The Orioles agreed to a contract with Darren O’Day, pending a physical, and there seems to be mixed reaction to giving a non-closer a four-year, $31 million deal.
My opinion is that I’m OK with the O’Day deal –he’s been lights out and as high character a guy as you could ask for– as long as it doesn’t preclude the Orioles from spending money elsewhere.
Baltimore now has Matt Wieters, Mark Trumbo and O’Day on their payroll, but their biggest hole from last year was the rotation. They’ll have to add a starter to make up for the loss of Wei-Yin Chen and probably another arm, too, if they want to improve from last year and add some much-needed depth.
You’ve heard the names they’re looking at on the free agent market –guys like Scott Kamir, Yovani Gallardo, Doug Fister– but executive vice president of baseball operations Dan Duquette also has been active in trade talks. With the pitching market moving so quickly, its opened up some trade options among other teams who have expendable pieces after acquiring a free agent starter. It’s another avenue to get a guy and perhaps, keep the payroll in check in the process.
Asked if he felt it was tough to get starting pitchers to come to Baltimore, Duquette said he thinks a lot of pitchers look to the National League first.
“It’s a league where you get to face the pitcher. Some of the ballparks are pitcher friendly. You don’t have to face the DH,” Duquette said. “Having said that, I think the pitchers enjoy, they recognize the value of pitching to a good defense, which the Orioles have had over the last several years.”

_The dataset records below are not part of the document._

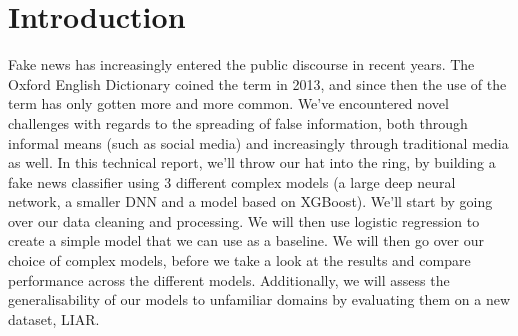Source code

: \section*{Introduction}
Fake news has increasingly entered the public discourse in recent years. The Oxford English Dictionary coined the term
in 2013, and since then the use of the term has only gotten more and more common. We've encountered
novel challenges with regards to the spreading of false information, both through informal means (such as social media)
and increasingly through traditional media as well. In this technical report, we'll throw our hat
into the ring, by building a fake news classifier using 3 different complex models (a large deep neural network, a
smaller DNN and a model based on XGBoost). We'll start by going over our
data cleaning and processing. We will then use logistic regression to create a simple model that we can use as a
baseline. We will then go over our choice of complex models, before we take a look at the results and compare
performance across the different models. Additionally, we will assess the generalisability of our models to unfamiliar domains by evaluating them on a new dataset, LIAR.
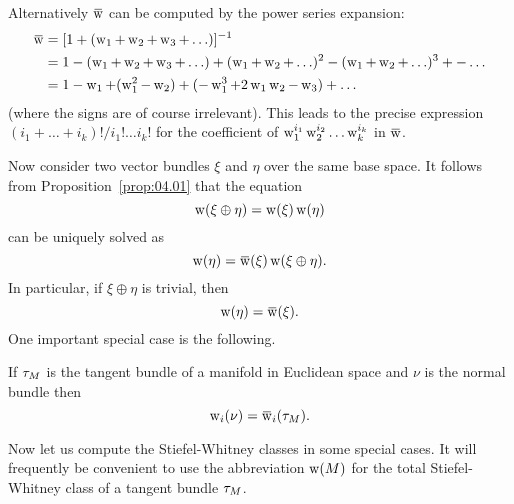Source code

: \documentclass[../main]{subfiles}
\begin{document}
Alternatively $\xoverline{\sw}$ can be computed by the power series expansion:
\begin{align*}
\xoverline{\sw} &=[1+(\sw_{1}+\sw_{2}+\sw_{3}+\ldots)]^{-1} \\
&=1-(\sw_{1}+\sw_{2}+\sw_{3}+\ldots)+(\sw_{1}+\sw_{2}+\ldots)^{2}-(\sw_{1}+\sw_{2}+\ldots)^{3}+-\ldots \\
&=1-\sw_{1}+(\sw_{1}^{2}-\sw_{2})+(-\sw_{1}^{3}+2\sw_{1}\sw_{2}-\sw_3)+\ldots
\end{align*}
(where the signs are of course irrelevant). This leads to the precise expression $(i_{1}+\ldots+i_{k}) ! / i_{1} ! \ldots i_{k} !$ for the coefficient of $\operatorname{w}_{1}^{i_1}\operatorname{w}_{2}^{i_{2}} \ldots \operatorname{w}_{k}^{i_k}$ in $\xoverline{\sw}$.

Now consider two vector bundles $\xi$ and $\eta$ over the same base space. It follows from Proposition~\ref{prop:04.01} that the equation
\[
\operatorname{w}(\xi \oplus \eta)=\operatorname{w}(\xi) \operatorname{w}(\eta)
\]
can be uniquely solved as
\[
\sw(\eta)=\xoverline{\sw}(\xi) \sw(\xi \oplus \eta) .
\]
In particular, if $\xi \oplus \eta$ is trivial, then
\[
\sw(\eta)=\xoverline{\sw}(\xi).
\]
One important special case is the following.

\begin{lemma}
\label{lem:04.02}
If $\tau_{M}$ is the tangent bundle
 of a manifold in Euclidean space and $\nu$ is the normal bundle then
\[
\sw_{i}(\nu)=\xoverline{\sw}_{i}(\tangentBundle{M}).
\]
\end{lemma}

Now let us compute the Stiefel-Whitney classes in some special cases. It will frequently be convenient to use the abbreviation $\operatorname{w}(M)$ for the total Stiefel\nobreakdash-Whitney class of a tangent bundle $\tau_{M}$.
\end{document}
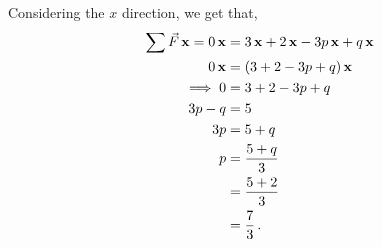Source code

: \begin{subquestions}
Considering the $x$ direction, we get that,
\begin{align}
	\sum\vec{F}\,\mathbf{x} = 0\,\mathbf{x} & = 3\,\mathbf{x} + 2\,\mathbf{x} -3p\,\mathbf{x} +q\,\mathbf{x} \nonumber \\
	                   0\,\mathbf{x} & = (3+2-3p+q)\,\mathbf{x} \nonumber \\
	\implies 0 & = 3+2-3p+q \nonumber \\
			 3p-q & = 5 \nonumber \\
	           3p & = 5+q \nonumber \\
	            p & = \frac{5+q}{3} \nonumber \\
	              & = \frac{5+2}{3} \nonumber \\
	              & = \frac{7}{3} \,.
\end{align}


\end{subquestions}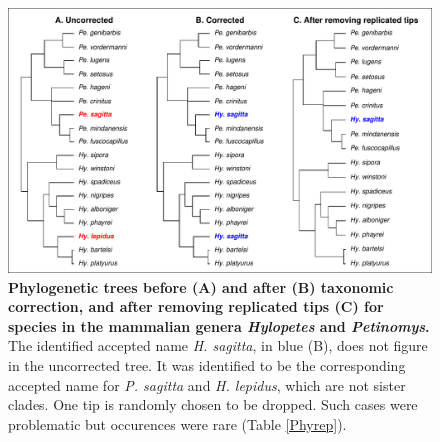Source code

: \documentclass[11pt]{article}
\begin{document}
\begin{figure}[h!]
\centering
\includegraphics[scale=0.7]{figures/Case_studies/Case3}
\caption[Phylogenetic trees before (A) and after (B) taxonomic correction, and after removing replicated tips (C) for species in the mammalian genera \textit{Hylopetes} and \textit{Petinomys}]{\textbf{Phylogenetic trees before (A) and after (B) taxonomic correction, and after removing replicated tips (C) for species in the mammalian genera \textit{Hylopetes} and \textit{Petinomys}.} The identified accepted name \textit{H. sagitta}, in blue (B), does not figure in the uncorrected tree. It was identified to be the corresponding accepted name for \textit{P. sagitta} and \textit{H. lepidus}, which are not sister clades. One tip is randomly chosen to be dropped. Such cases were problematic but occurences were rare (Table \ref{Phyrep}).}
\label{case3}
\end{figure}

\pagebreak
\end{document}
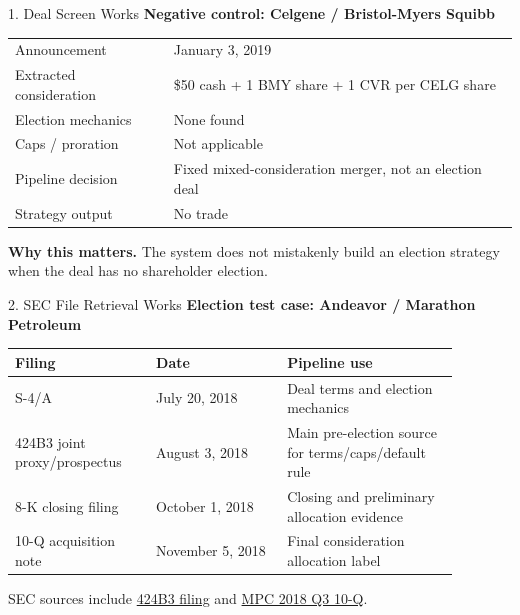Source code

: \documentclass[aspectratio=169,11pt]{beamer}
\newcommand{\usd}[1]{\$#1}
\begin{document}
\begin{frame}{1. Deal Screen Works}
\small
\textbf{Negative control: Celgene / Bristol-Myers Squibb}

\vspace{0.5em}
\begin{tabular}{ll}
\toprule
Announcement & January 3, 2019 \\
Extracted consideration & \usd{50} cash + 1 BMY share + 1 CVR per CELG share \\
Election mechanics & None found \\
Caps / proration & Not applicable \\
Pipeline decision & Fixed mixed-consideration merger, not an election deal \\
Strategy output & No trade \\
\bottomrule
\end{tabular}

\vspace{0.8em}
\textbf{Why this matters.} The system does not mistakenly build an election strategy when the deal has no shareholder election.
\end{frame}

\begin{frame}{2. SEC File Retrieval Works}
\small
\textbf{Election test case: Andeavor / Marathon Petroleum}

\vspace{0.5em}
\begin{tabular}{p{0.28\linewidth}p{0.26\linewidth}p{0.34\linewidth}}
\toprule
\textbf{Filing} & \textbf{Date} & \textbf{Pipeline use} \\
\midrule
S-4/A & July 20, 2018 & Deal terms and election mechanics \\
424B3 joint proxy/prospectus & August 3, 2018 & Main pre-election source for terms/caps/default rule \\
8-K closing filing & October 1, 2018 & Closing and preliminary allocation evidence \\
10-Q acquisition note & November 5, 2018 & Final consideration allocation label \\
\bottomrule
\end{tabular}

\vspace{0.7em}
\scriptsize
SEC sources include \href{https://www.sec.gov/Archives/edgar/data/1510295/000119312518238270/0001193125-18-238270.txt}{424B3 filing} and \href{https://www.sec.gov/Archives/edgar/data/1510295/000151029518000215/mpc-20180930x10q.htm}{MPC 2018 Q3 10-Q}.
\end{frame}
\end{document}
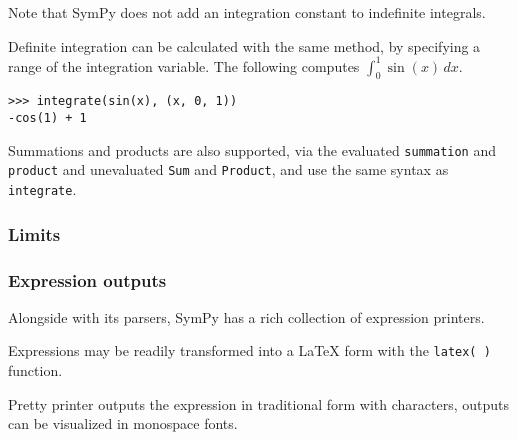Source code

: Note that SymPy does not add an integration constant to indefinite integrals.

Definite integration can be calculated with the same method, by specifying a
range of the integration variable. The following computes $\int_0^1\sin(x)\,dx$.
\begin{verbatim}
>>> integrate(sin(x), (x, 0, 1))
-cos(1) + 1
\end{verbatim}

Summations and products are also supported, via the evaluated \verb|summation|
and \verb|product| and unevaluated \verb|Sum| and \verb|Product|, and use the
same syntax as \verb|integrate|.

\subsubsection{Limits}



\subsubsection{Expression outputs}

Alongside with its parsers, SymPy has a rich collection of expression printers.

Expressions may be readily transformed into a LaTeX form with the \texttt{latex( )}
function.

Pretty printer outputs the expression in traditional form with characters,
outputs can be visualized in monospace fonts.
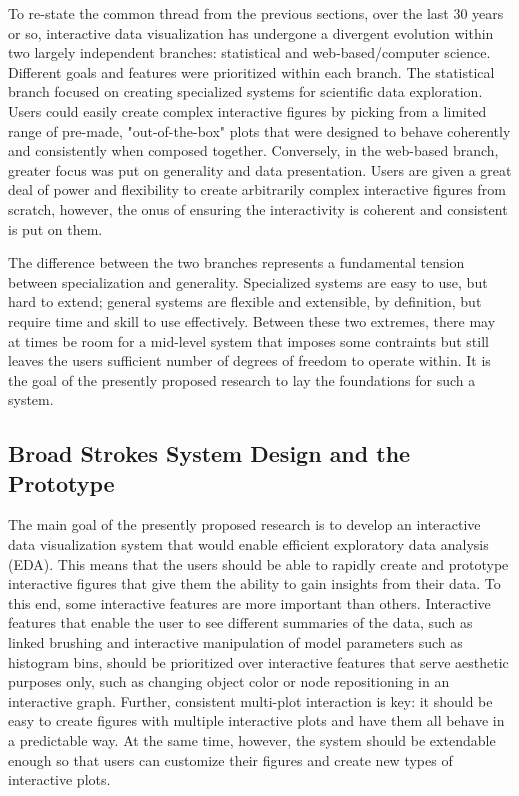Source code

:\documentclass[12pt,a4paper]{article}
\begin{document}
To re-state the common thread from the previous sections, over the last 30 years or so, interactive data visualization has undergone a divergent evolution within two largely independent branches: statistical and web-based/computer science. Different goals and features were prioritized within each branch. The statistical branch focused on creating specialized systems for scientific data exploration. Users could easily create complex interactive figures by picking from a limited range of pre-made, "out-of-the-box" plots that were designed to behave coherently and consistently when composed together. Conversely, in the web-based branch, greater focus was put on generality and data presentation. Users are given a great deal of power and flexibility to create arbitrarily complex interactive figures from scratch, however, the onus of ensuring the interactivity is coherent and consistent is put on them.

The difference between the two branches represents a fundamental tension between specialization and generality. Specialized systems are easy to use, but hard to extend; general systems are flexible and extensible, by definition, but require time and skill to use effectively. Between these two extremes, there may at times be room for a mid-level system that imposes some contraints but still leaves the users sufficient number of degrees of freedom to operate within. It is the goal of the presently proposed research to lay the foundations for such a system.

\subsection{Broad Strokes System Design and the Prototype}

The main goal of the presently proposed research is to develop an interactive data visualization system that would enable efficient exploratory data analysis (EDA). This means that the users should be able to rapidly create and prototype interactive figures that give them the ability to gain insights from their data. To this end, some interactive features are more important than others. Interactive features that enable the user to see different summaries of the data, such as linked brushing and interactive manipulation of model parameters such as histogram bins, should be prioritized over interactive features that serve aesthetic purposes only, such as changing object color or node repositioning in an interactive graph. Further, consistent multi-plot interaction is key: it should be easy to create figures with multiple interactive plots and have them all behave in a predictable way. At the same time, however, the system should be extendable enough so that users can customize their figures and create new types of interactive plots. 
\end{document}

*I keep getting asked if Chris Davis is a priority and, yes, the team remains interested. The pitching market is moving quickly and it’s where most of their time was funneled into for Day 1. The Davis market has been unusually quiet, which perhaps speaks volumes to his mysterious market. With agent Scott Boras, you would think he’d want offers and other teams involved to leak out, hoping to perhaps start a bidding war. But there’s really been nothing, causing not just the Orioles but a lot of baseball people to wonder.
Davis is being marketed as a first baseman and an outfielder to increase his suitors. Twice yesterday I had two different scouts bring up how impressive he was to watch in right field last year. He can hold his own defensively. But who is willing to invest in him long-term, besides the Orioles? Stay tuned.

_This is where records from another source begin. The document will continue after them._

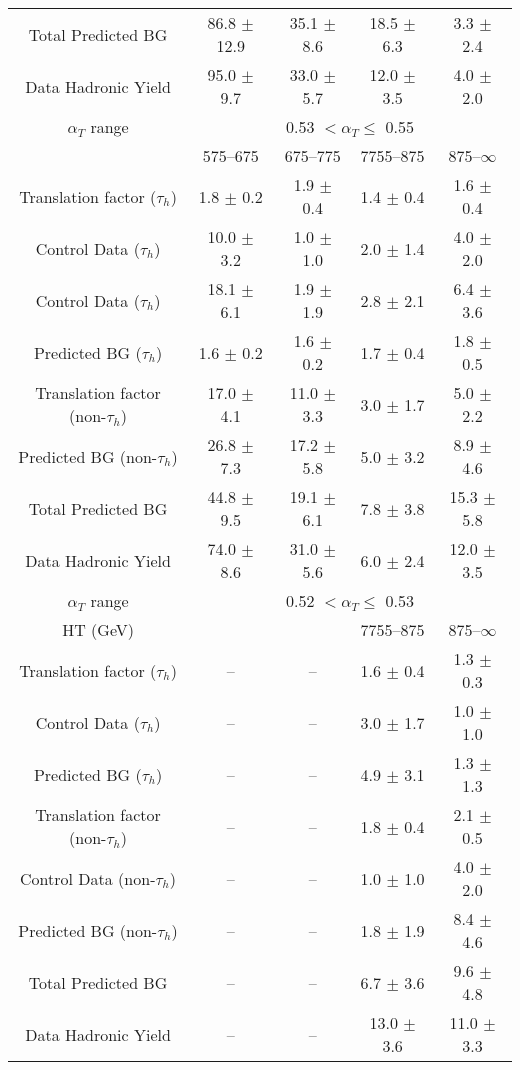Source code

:\documentclass[a4paper,12pt]{article}
\begin{document}
\begin{table}[htl]
\begin{flushleft}
\begin{tabular}{ c|cccc }
\hline
Total Predicted BG & 86.8 $\pm$ 12.9  & 35.1 $\pm$ 8.6  & 18.5 $\pm$ 6.3  & 3.3 $\pm$ 2.4 \\ 
Data Hadronic Yield & 95.0 $\pm$ 9.7  & 33.0 $\pm$ 5.7  & 12.0 $\pm$ 3.5  & 4.0 $\pm$ 2.0 \\ 
\hline
\hline
 $ \alpha_T $ range  &  \multicolumn{4}{c}{0.53 $ < \alpha_T \leq $ 0.55}\\ 
  & 575--675 & 675--775 & 7755--875 & 875--$\infty$ \\ 
 Translation factor ($\tau_h$) & 1.8 $\pm$ 0.2  & 1.9 $\pm$ 0.4  & 1.4 $\pm$ 0.4  & 1.6 $\pm$ 0.4 \\ 
Control Data ($\tau_h$) & 10.0 $\pm$ 3.2  & 1.0 $\pm$ 1.0  & 2.0 $\pm$ 1.4  & 4.0 $\pm$ 2.0 \\ 
Control Data ($\tau_h$) & 18.1 $\pm$ 6.1  & 1.9 $\pm$ 1.9  & 2.8 $\pm$ 2.1  & 6.4 $\pm$ 3.6 \\ 
\hline
Predicted BG ($\tau_h$) & 1.6 $\pm$ 0.2  & 1.6 $\pm$ 0.2  & 1.7 $\pm$ 0.4  & 1.8 $\pm$ 0.5 \\ 
Translation factor (non-$\tau_h$) & 17.0 $\pm$ 4.1  & 11.0 $\pm$ 3.3  & 3.0 $\pm$ 1.7  & 5.0 $\pm$ 2.2 \\ 
Predicted BG (non-$\tau_h$) & 26.8 $\pm$ 7.3  & 17.2 $\pm$ 5.8  & 5.0 $\pm$ 3.2  & 8.9 $\pm$ 4.6 \\ 
\hline
Total Predicted BG & 44.8 $\pm$ 9.5  & 19.1 $\pm$ 6.1  & 7.8 $\pm$ 3.8  & 15.3 $\pm$ 5.8 \\ 
Data Hadronic Yield & 74.0 $\pm$ 8.6  & 31.0 $\pm$ 5.6  & 6.0 $\pm$ 2.4  & 12.0 $\pm$ 3.5 \\ 
\hline
\hline
 $ \alpha_T $ range &  \multicolumn{4}{c}{0.52 $ < \alpha_T \leq $ 0.53}\\ 
  HT (GeV) &  &  & 7755--875 & 875--$\infty$ \\ 
 Translation factor ($\tau_h$) & --  & --  & 1.6 $\pm$ 0.4  & 1.3 $\pm$ 0.3 \\ 
Control Data ($\tau_h$) & --  & --  & 3.0 $\pm$ 1.7  & 1.0 $\pm$ 1.0 \\ 
Predicted BG ($\tau_h$) & --  & --  & 4.9 $\pm$ 3.1  & 1.3 $\pm$ 1.3 \\ 
\hline
Translation factor (non-$\tau_h$) & --  & --  & 1.8 $\pm$ 0.4  & 2.1 $\pm$ 0.5 \\ 
Control Data (non-$\tau_h$) & --  & --  & 1.0 $\pm$ 1.0  & 4.0 $\pm$ 2.0 \\ 
Predicted BG (non-$\tau_h$) & --  & --  & 1.8 $\pm$ 1.9  & 8.4 $\pm$ 4.6 \\ 
\hline
Total Predicted BG & --  & --  & 6.7 $\pm$ 3.6  & 9.6 $\pm$ 4.8 \\ 
Data Hadronic Yield & --  & --  & 13.0 $\pm$ 3.6  & 11.0 $\pm$ 3.3 \\ 
\hline
 \end{tabular}
 \end{flushleft}
\label{tab:bg-esti-tauhad}
 \end{table}
\end{document}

A pretty quiet day for the Orioles so far this morning on the rumor front, but here are a few other notes…
*For the fourth consecutive year, Major League Baseball, MLB Advanced Media, MLB Network and the 30 teams are having a online charity auction to raise awareness and funds for cancer research.
A significant portion of the proceeds will go to Stand Up To Cancer, a longtime partner of Major League Baseball, its founding donor in 2008. In addition, this year’s auction will benefit Do It For Durrett, in honor of the late Texas Rangers ESPN.com beatwriter Richard Durrett, who passed away suddenly last year, and theYouCaring page established for Miami Marlins Sun Sentinel beatwriter Juan C. Rodriguez, who is currently battling a brain tumor.
The auction is live on MLB.com until Thursday, December 10th at 9:00 p.m. (ET) and features three different Orioles experiences. You can bid and see the full list here: mlb.com/SU2Cauction .
*Orioles pitching prospect Tanner Scott, of the Peoria Javelinas, has been named to the Arizona Fall League’s top prospect list.
*Commissioner Rob Manfred is here to announce the appointment of a new Senior Advisor to the Commissioner on Youth Programs and Outreach, which will be Cal Ripken, Jr. I’ll have more on that on Orioles.com later this afternoon.
The Orioles have agreed to a four-year deal with Darren O’Day, MLB.com has confirmed, keeping the most sought-after reliever in Baltimore through 2019.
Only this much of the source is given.